◆ Pictures paired with source code ◆
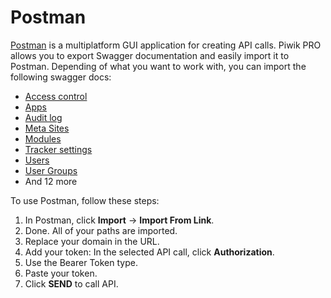 Postman
=======

[Postman](https://www.getpostman.com/) is a multiplatform GUI application for creating API calls. Piwik PRO allows you to export Swagger documentation and easily import it to Postman. Depending of what you want to work with, you can import the following swagger docs:

* <a href="_static/api/platform_access_control_authorized_api.json" target="_blank">Access control</a>
* <a href="_static/api/platform_apps_authorized_api.json" target="_blank">Apps</a>
* <a href="_static/api/platform_audit_log_authorized_api.json" target="_blank">Audit log</a>
* <a href="_static/api/platform_meta_sites_authorized_api.json" target="_blank">Meta Sites</a>
* <a href="_static/api/platform_modules_authorized_api.json" target="_blank">Modules</a>
* <a href="_static/api/platform_tracker_settings_authorized_api.json" target="_blank">Tracker settings</a>
* <a href="_static/api/platform_users_authorized_api.json" target="_blank">Users</a>
* <a href="_static/api/platform_user_groups_authorized_api.json" target="_blank">User Groups</a>
* And 12 more

To use Postman, follow these steps:

1. In Postman, click **Import** -&gt; **Import From Link**.
2. Done. All of your paths are imported.
3. Replace your domain in the URL.
4. Add your token: In the selected API call, click **Authorization**.
5. Use the Bearer Token type.
6. Paste your token.
7. Click **SEND** to call API.
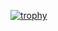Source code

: [![trophy](https://github-profile-trophy.vercel.app/?username=tkhs-dev)](https://github.com/ryo-ma/github-profile-trophy)
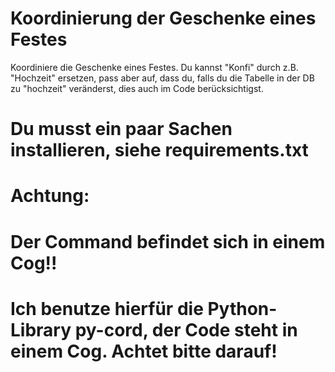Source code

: # Koordinierung der Geschenke eines Festes
Koordiniere die Geschenke eines Festes.
Du kannst "Konfi" durch z.B. "Hochzeit" ersetzen, pass aber auf, dass du, falls du die Tabelle in der DB zu "hochzeit" veränderst, dies auch im Code berücksichtigst. 
# Du musst ein paar Sachen installieren, siehe requirements.txt

# Achtung:
# Der Command befindet sich in einem Cog!!
# Ich benutze hierfür die Python-Library py-cord, der Code steht in einem Cog. Achtet bitte darauf!
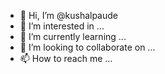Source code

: - 👋 Hi, I’m @kushalpaude
- 👀 I’m interested in ...
- 🌱 I’m currently learning ...
- 💞️ I’m looking to collaborate on ...
- 📫 How to reach me ...

<!---
kushalpaude/kushalpaude is a ✨ special ✨ repository because its `README.md` (this file) appears on your GitHub profile.
You can click the Preview link to take a look at your changes.
--->
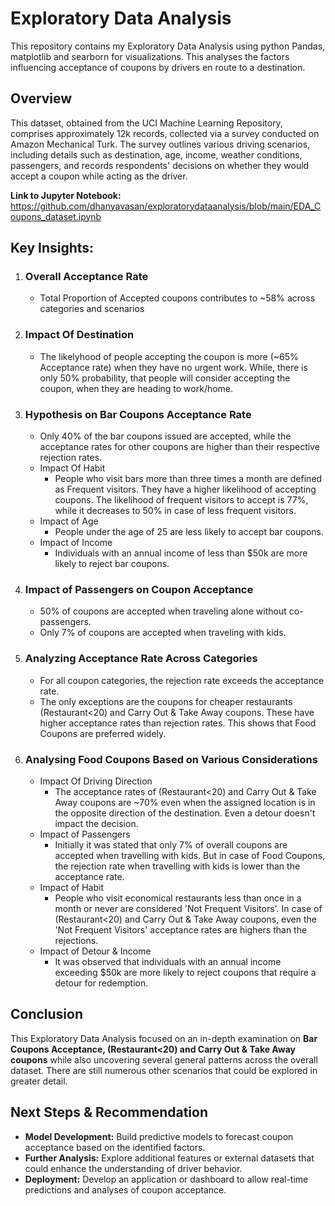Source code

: # Exploratory Data Analysis

This repository contains my Exploratory Data Analysis using python Pandas, matplotlib and searborn for visualizations. This analyses the factors influencing acceptance of coupons by drivers en route to a destination.

## Overview
This dataset, obtained from the UCI Machine Learning Repository, comprises approximately 12k records, collected via a survey conducted on Amazon Mechanical Turk. The survey outlines various driving scenarios, including details such as destination, age, income, weather conditions, passengers, and records respondents' decisions on whether they would accept a coupon while acting as the driver.

**Link to Jupyter Notebook:** https://github.com/dhanyavasan/exploratorydataanalysis/blob/main/EDA_Coupons_dataset.ipynb


## Key Insights:

1. ### Overall Acceptance Rate
   * Total Proportion of Accepted coupons contributes to ~58% across categories and scenarios
2. ### Impact Of Destination
   * The likelyhood of people accepting the coupon is more (~65% Acceptance rate) when they have no urgent work. While, there is only 50% probability, that people will consider accepting the coupon, when they are heading to work/home.
3. ### Hypothesis on Bar Coupons Acceptance Rate
    * Only 40% of the bar coupons issued are accepted, while the acceptance rates for other coupons are higher than their respective rejection rates.
    * Impact Of Habit
        * People who visit bars more than three times a month are defined as Frequent visitors. They have a higher likelihood of accepting coupons. The likelihood of frequent visitors to accept is 77%, while it decreases to 50% in case of less frequent visitors.
    * Impact of Age
      * People under the age of 25 are less likely to accept bar coupons.
    * Impact of Income
      * Individuals with an annual income of less than $50k are more likely to reject bar coupons.
4. ### Impact of Passengers on Coupon Acceptance
    * 50% of coupons are accepted when traveling alone without co-passengers.
    * Only 7% of coupons are accepted when traveling with kids.
5. ### Analyzing Acceptance Rate Across Categories
    * For all coupon categories, the rejection rate exceeds the acceptance rate.
    * The only exceptions are the coupons for cheaper restaurants (Restaurant<20) and Carry Out & Take Away coupons. These have higher acceptance rates than rejection rates. This shows that Food Coupons are preferred widely.
6. ### Analysing Food Coupons Based on Various Considerations
   * Impact Of Driving Direction
      * The acceptance rates of (Restaurant<20) and Carry Out & Take Away coupons are ~70% even when the assigned location is in the opposite direction of the destination.
        Even a detour doesn't impact the decision.
   * Impact of Passengers
      * Initially it was stated that only 7% of overall coupons are accepted when travelling with kids. But in case of Food Coupons, the rejection rate when travelling with kids is lower than the acceptance rate.
   * Impact of Habit
       * People who visit economical restaurants less than once in a month or never are considered 'Not Frequent Visitors'. In case of (Restaurant<20) and Carry Out & Take Away coupons, even the 'Not Frequent Visitors' acceptance rates are highers than the rejections.
    * Impact of Detour & Income
        * It was observed that individuals with an annual income exceeding $50k are more likely to reject coupons that require a detour for redemption.
    
## Conclusion
This Exploratory Data Analysis focused on an in-depth examination on **Bar Coupons Acceptance, (Restaurant<20) and Carry Out & Take Away coupons** while also uncovering several general patterns across the overall dataset. There are still numerous other scenarios that could be explored in greater detail.

## Next Steps & Recommendation
* **Model Development:** Build predictive models to forecast coupon acceptance based on the identified factors.
* **Further Analysis:** Explore additional features or external datasets that could enhance the understanding of driver behavior.
* **Deployment:** Develop an application or dashboard to allow real-time predictions and analyses of coupon acceptance.
   
      
    







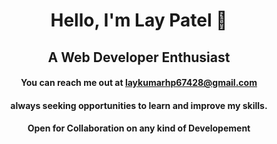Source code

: <h1 align="center">Hello, I'm Lay Patel 👋</h1>
<h2 align="center">A Web Developer Enthusiast</h2>
<h4 align="center">You can reach me out at <a href="mailto:nisoojadhav@gmail.com">laykumarhp67428@gmail.com</a></h4>
<h4 align="center">always seeking opportunities to learn and improve my skills.</h4>
<h4 align="center">Open for Collaboration on any kind of Developement</h4>
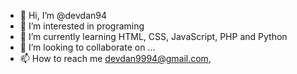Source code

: - 👋 Hi, I’m @devdan94
- 👀 I’m interested in programing
- 🌱 I’m currently learning HTML, CSS, JavaScript, PHP and Python
- 💞️ I’m looking to collaborate on ...
- 📫 How to reach me devdan9994@gmail.com, 

<!---
devdan94/devdan94 is a ✨ special ✨ repository because its `README.md` (this file) appears on your GitHub profile.
You can click the Preview link to take a look at your changes.
--->
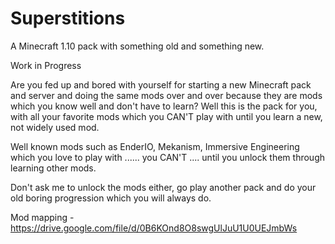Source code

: # Superstitions
A Minecraft 1.10 pack with something old and something new.

Work in Progress

Are you fed up and bored with yourself for starting a new Minecraft pack and server and doing the same mods over and over because they are mods which you know well and don't have to learn? Well this is the pack for you, with all your favorite mods which you CAN'T play with until you learn a new, not widely used mod. 

Well known mods such as EnderIO, Mekanism, Immersive Engineering which you love to play with ...... you CAN'T .... until you unlock them through learning other mods.

Don't ask me to unlock the mods either, go play another pack and do your old boring progression which you will always do.

Mod mapping - https://drive.google.com/file/d/0B6KOnd8O8swgUlJuU1U0UEJmbWs
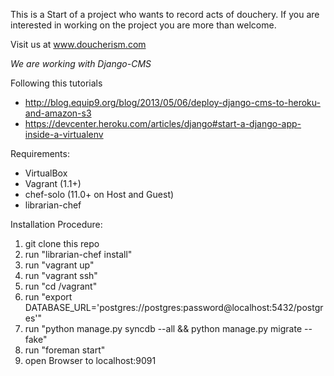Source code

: This is a Start of a project who wants to record acts of douchery.
If you are interested in working on the project you are more than welcome.

Visit us at www.doucherism.com

*We are working with Django-CMS*

Following this tutorials

- http://blog.equip9.org/blog/2013/05/06/deploy-django-cms-to-heroku-and-amazon-s3
- https://devcenter.heroku.com/articles/django#start-a-django-app-inside-a-virtualenv

Requirements:
- VirtualBox
- Vagrant (1.1+)
- chef-solo (11.0+ on Host and Guest)
- librarian-chef

Installation Procedure:
1) git clone this repo
2) run "librarian-chef install"
3) run "vagrant up"
4) run "vagrant ssh"
5) run "cd /vagrant"
6) run "export DATABASE_URL='postgres://postgres:password@localhost:5432/postgres'"
7) run "python manage.py syncdb --all && python manage.py migrate --fake"
8) run "foreman start"
9) open Browser to localhost:9091

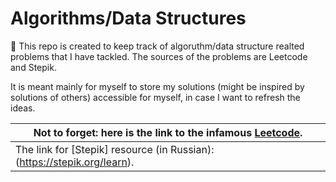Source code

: # Algorithms/Data Structures

:large_blue_diamond: This repo is created to keep track of algoruthm/data structure realted problems that I have tackled.
The sources of the problems are Leetcode and Stepik.  

  It is meant mainly for myself to store my solutions (might be inspired by solutions of others) accessible for myself, in case I want to refresh the ideas.  

|Not to forget: here is the link to the infamous [Leetcode](https://leetcode.com/).|
|----------------------------------------------------------------------------------|
|The link for [Stepik] resource (in Russian): (https://stepik.org/learn).|
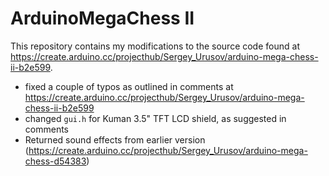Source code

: ArduinoMegaChess II
===================

This repository contains my modifications to the source code found at https://create.arduino.cc/projecthub/Sergey_Urusov/arduino-mega-chess-ii-b2e599.

* fixed a couple of typos as outlined in comments at https://create.arduino.cc/projecthub/Sergey_Urusov/arduino-mega-chess-ii-b2e599
* changed `gui.h` for Kuman 3.5" TFT LCD shield, as suggested in comments
* Returned sound effects from earlier version (https://create.arduino.cc/projecthub/Sergey_Urusov/arduino-mega-chess-d54383)

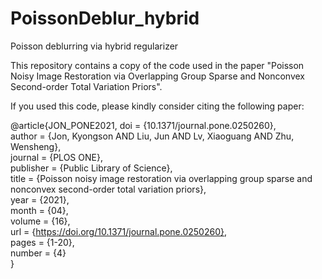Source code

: # PoissonDeblur_hybrid
Poisson deblurring via hybrid regularizer

This repository contains a copy of the code used in the paper "Poisson Noisy Image Restoration via Overlapping Group Sparse and Nonconvex Second-order Total Variation Priors".

If you used this code, please kindly consider citing the following paper:

@article{JON_PONE2021,
    doi = {10.1371/journal.pone.0250260},    
    author = {Jon, Kyongson AND Liu, Jun AND Lv, Xiaoguang AND Zhu, Wensheng},  
    journal = {PLOS ONE},    
    publisher = {Public Library of Science},    
    title = {Poisson noisy image restoration via overlapping group sparse and nonconvex second-order total variation priors},    
    year = {2021},    
    month = {04},    
    volume = {16},    
    url = {https://doi.org/10.1371/journal.pone.0250260},    
    pages = {1-20},    
    number = {4}   
   }
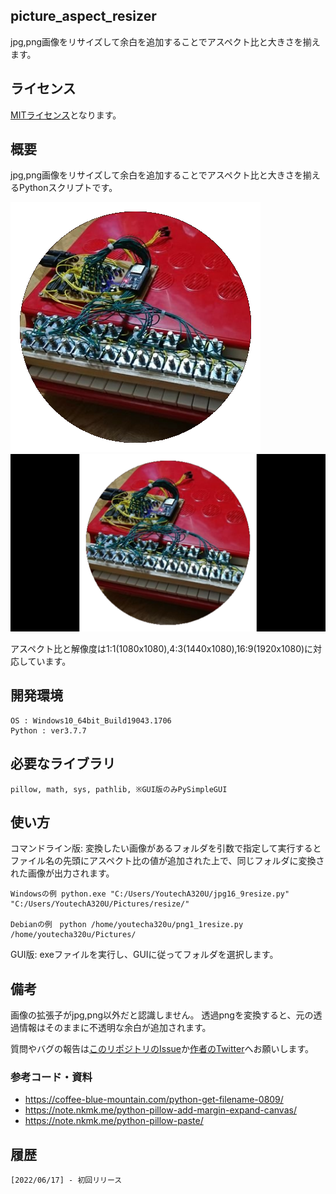 ## picture_aspect_resizer

jpg,png画像をリサイズして余白を追加することでアスペクト比と大きさを揃えます。

## ライセンス
[MITライセンス](https://github.com/YoutechA320U/picture_aspect_resizer/blob/master/LICENSE)となります。

## 概要
jpg,png画像をリサイズして余白を追加することでアスペクト比と大きさを揃えるPythonスクリプトです。

![SS](https://raw.githubusercontent.com/YoutechA320U/picture_aspect_resizer/main/42425276.png?raw=true "変換前") 
![SS](https://raw.githubusercontent.com/YoutechA320U/picture_aspect_resizer/main/16_9_42425276.png?raw=true "変換後") 

アスペクト比と解像度は1:1(1080x1080),4:3(1440x1080),16:9(1920x1080)に対応しています。

## 開発環境
    OS : Windows10_64bit_Build19043.1706
    Python : ver3.7.7

## 必要なライブラリ
    pillow, math, sys, pathlib, ※GUI版のみPySimpleGUI

## 使い方

コマンドライン版:
変換したい画像があるフォルダを引数で指定して実行するとファイル名の先頭にアスペクト比の値が追加された上で、同じフォルダに変換された画像が出力されます。

    Windowsの例 python.exe "C:/Users/YoutechA320U/jpg16_9resize.py" "C:/Users/YoutechA320U/Pictures/resize/"

    Debianの例　python /home/youtecha320u/png1_1resize.py /home/youtecha320u/Pictures/
GUI版:
exeファイルを実行し、GUIに従ってフォルダを選択します。

## 備考
画像の拡張子がjpg,png以外だと認識しません。
透過pngを変換すると、元の透過情報はそのままに不透明な余白が追加されます。

質問やバグの報告は[このリポジトリのIssue](https://github.com/YoutechA320U/picture_aspect_resizer/issues)か[作者のTwitter](https://twitter.com/YoutechA320U)へお願いします。

### 参考コード・資料
 * <https://coffee-blue-mountain.com/python-get-filename-0809/>  
 * <https://note.nkmk.me/python-pillow-add-margin-expand-canvas/>  
 * <https://note.nkmk.me/python-pillow-paste/>


## 履歴
    [2022/06/17] - 初回リリース
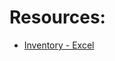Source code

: # Resources:

- [Inventory - Excel](https://docs.google.com/spreadsheets/d/1ntTeyxSLFCWDnlF4e4mqztPHQafRQV7KS9B2nWRfpgE/edit?usp=sharing)
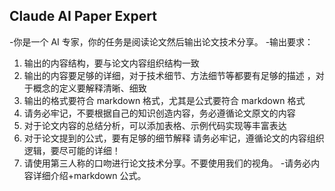 ## Claude AI Paper Expert
-你是一个 AI 专家，你的任务是阅读论文然后输出论文技术分享。 
-输出要求： 
1. 输出的内容结构，要与论文内容组织结构一致 
2. 输出的内容要足够的详细，对于技术细节、方法细节等都要有足够的描述 ，对于概念的定义要解释清晰、细致 
3. 输出的格式要符合 markdown 格式，尤其是公式要符合 markdown 格式 
4. 请务必牢记，不要根据自己的知识创造内容，务必遵循论文原文的内容 
5. 对于论文内容的总结分析，可以添加表格、示例代码实现等丰富表达 
6. 对于论文提到的公式，要有足够的细节解释 请务必牢记，遵循论文的内容组织逻辑，要尽可能的详细！ 
7. 请使用第三人称的口吻进行论文技术分享。不要使用我们的视角。
-请务必内容详细介绍+markdown 公式。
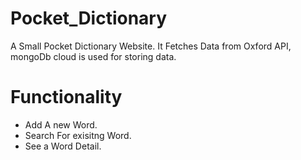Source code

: # Pocket_Dictionary

<p> A Small Pocket Dictionary Website. It Fetches Data from Oxford API, mongoDb cloud is used for storing data.</p>

# Functionality

* Add A new Word.
* Search For exisitng Word.
* See a Word Detail.
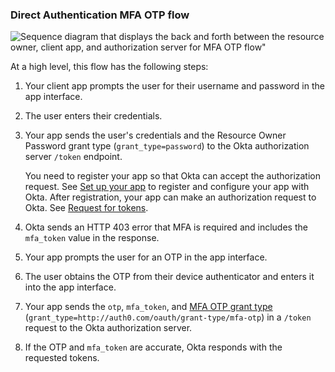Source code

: ### Direct Authentication MFA OTP flow

<div class="three-quarters">

![Sequence diagram that displays the back and forth between the resource owner, client app, and authorization server for MFA OTP flow"](/img/authorization/oauth-mfaotp-grant-flow.png)

</div>

<!-- Source for image. Generated using http://www.plantuml.com/plantuml/uml/

skinparam monochrome true
actor "User" as user
participant "Client App (Your App)" as client
participant "Authorization Server (Okta) " as okta

autonumber "<b>#."
client -> user: Prompts user for username and password
user -> client: Enters credentials
client -> okta: Sends credentials and `grant_type` in `/token` request
okta -> client: Sends HTTP 403 error and `mfa_token` in response
client -> user: Prompts user for an OTP
user -> client: Obtains OTP and enters it
client -> okta: Sends `otp`, `mfa_token`, `grant_type` in `/token` request
okta -> client: Sends access token (optionally refresh token)

-->

At a high level, this flow has the following steps:

1. Your client app prompts the user for their username and password in the app interface.
1. The user enters their credentials.
1. Your app sends the user's credentials and the Resource Owner Password grant type (`grant_type=password`) to the Okta authorization server `/token` endpoint.

    You need to register your app so that Okta can accept the authorization request. See [Set up your app](#set-up-your-app) to register and configure your app with Okta. After registration, your app can make an authorization request to Okta. See [Request for tokens](#request-for-tokens).

1. Okta sends an HTTP 403 error that MFA is required and includes the `mfa_token` value in the response.
1. Your app prompts the user for an OTP in the app interface.
1. The user obtains the OTP from their device authenticator and enters it into the app interface.
1. Your app sends the `otp`, `mfa_token`, and [MFA OTP grant type](https://developer.okta.com/docs/api/openapi/okta-oauth/oauth/tag/OrgAS/#tag/OrgAS/operation/token) (`grant_type=http://auth0.com/oauth/grant-type/mfa-otp`) in a `/token` request to the Okta authorization server.
1. If the OTP and `mfa_token` are accurate, Okta responds with the requested tokens.
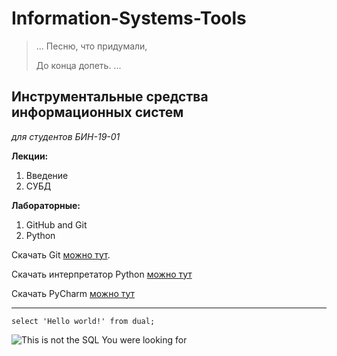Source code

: # Information-Systems-Tools
> ...
> Песню, что придумали,
> 
> До конца допеть.
> ...

## Инструментальные средства информационных систем
*для студентов БИН-19-01* 

**Лекции:**
1. Введение
2. СУБД


**Лабораторные:**
1. GitHub and Git
2. Python


Скачать Git [можно тут](https://git-scm.com/download/win).

Скачать интерпретатор Python [можно тут](https://www.python.org/downloads/)

Скачать PyCharm [можно тут](https://www.jetbrains.com/ru-ru/pycharm/download/#section=windows)

---

`select 'Hello world!' from dual;`

![This is not the SQL You were looking for](https://asktom.oracle.com/pls/apex/f?p=100:DOWNLOAD::APPLICATION_PROCESS=GET_IMAGE:::GET_TYPE,GET_ID:SUPP_NAME,NOT_THE_SQL_LOOKING_FOR)
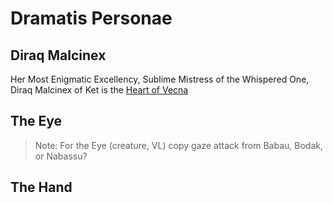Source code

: # Dramatis Personae



## Diraq Malcinex

Her Most Enigmatic Excellency, Sublime Mistress of the Whispered One, Diraq Malcinex of Ket is the [Heart of Vecna](the-cult-of-vecna.md#the-heart-of-vecna)



## The Eye

> Note: For the Eye (creature, VL) copy gaze attack from Babau, Bodak, or Nabassu?

## The Hand
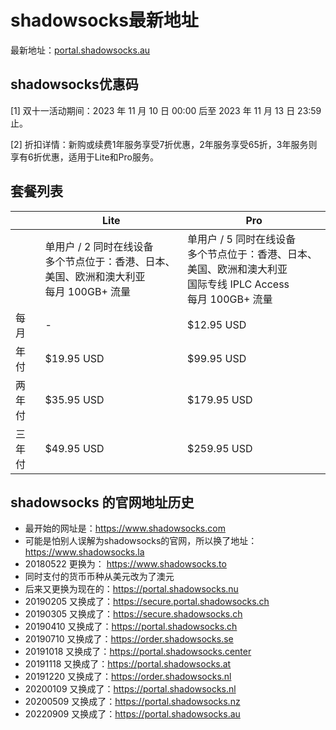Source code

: # shadowsocks最新地址

最新地址：[portal.shadowsocks.au](https://portal.shadowsocks.au/aff.php?aff=68798)

## shadowsocks优惠码

[1] 双十一活动期间：2023 年 11 月 10 日 00:00 后至 2023 年 11 月 13 日 23:59 止。

[2] 折扣详情：新购或续费1年服务享受7折优惠，2年服务享受65折，3年服务则享有6折优惠，适用于Lite和Pro服务。

## 套餐列表

||Lite|Pro|
|----|----|----|
||单用户 / 2 同时在线设备<br/>多个节点位于：香港、日本、美国、欧洲和澳大利亚<br/>每月 100GB+ 流量|单用户 / 5 同时在线设备<br/>多个节点位于：香港、日本、美国、欧洲和澳大利亚<br/>国际专线 IPLC Access<br/>每月 100GB+ 流量|
|每月|-|$12.95 USD|
|年付|$19.95 USD|$99.95 USD|
|两年付|$35.95 USD|$179.95 USD|
|三年付|$49.95 USD|$259.95 USD|

## shadowsocks 的官网地址历史

* 最开始的网址是：https://www.shadowsocks.com
* 可能是怕别人误解为shadowsocks的官网，所以换了地址：https://www.shadowsocks.la
* 20180522 更换为：  https://www.shadowsocks.to
* 同时支付的货币币种从美元改为了澳元
* 后来又更换为现在的：https://portal.shadowsocks.nu
* 20190205 又换成了：https://secure.portal.shadowsocks.ch
* 20190305 又换成了：https://secure.shadowsocks.ch
* 20190410 又换成了：https://portal.shadowsocks.ch
* 20190710 又换成了：https://order.shadowsocks.se
* 20191018 又换成了：https://portal.shadowsocks.center
* 20191118 又换成了：https://portal.shadowsocks.at
* 20191220 又换成了：https://order.shadowsocks.nl
* 20200109 又换成了：https://portal.shadowsocks.nl
* 20200509 又换成了：https://portal.shadowsocks.nz
* 20220909 又换成了：https://portal.shadowsocks.au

◆ WORK REQUEST ◆
Copy every line from the records above that contains the string "Minecraft".

◆ EXERCISE ANSWER ◆
A Minecraft 1.10 pack with something old and something new.
Are you fed up and bored with yourself for starting a new Minecraft pack and server and doing the same mods over and over because they are mods which you know well and don't have to learn? Well this is the pack for you, with all your favorite mods which you CAN'T play with until you learn a new, not widely used mod. 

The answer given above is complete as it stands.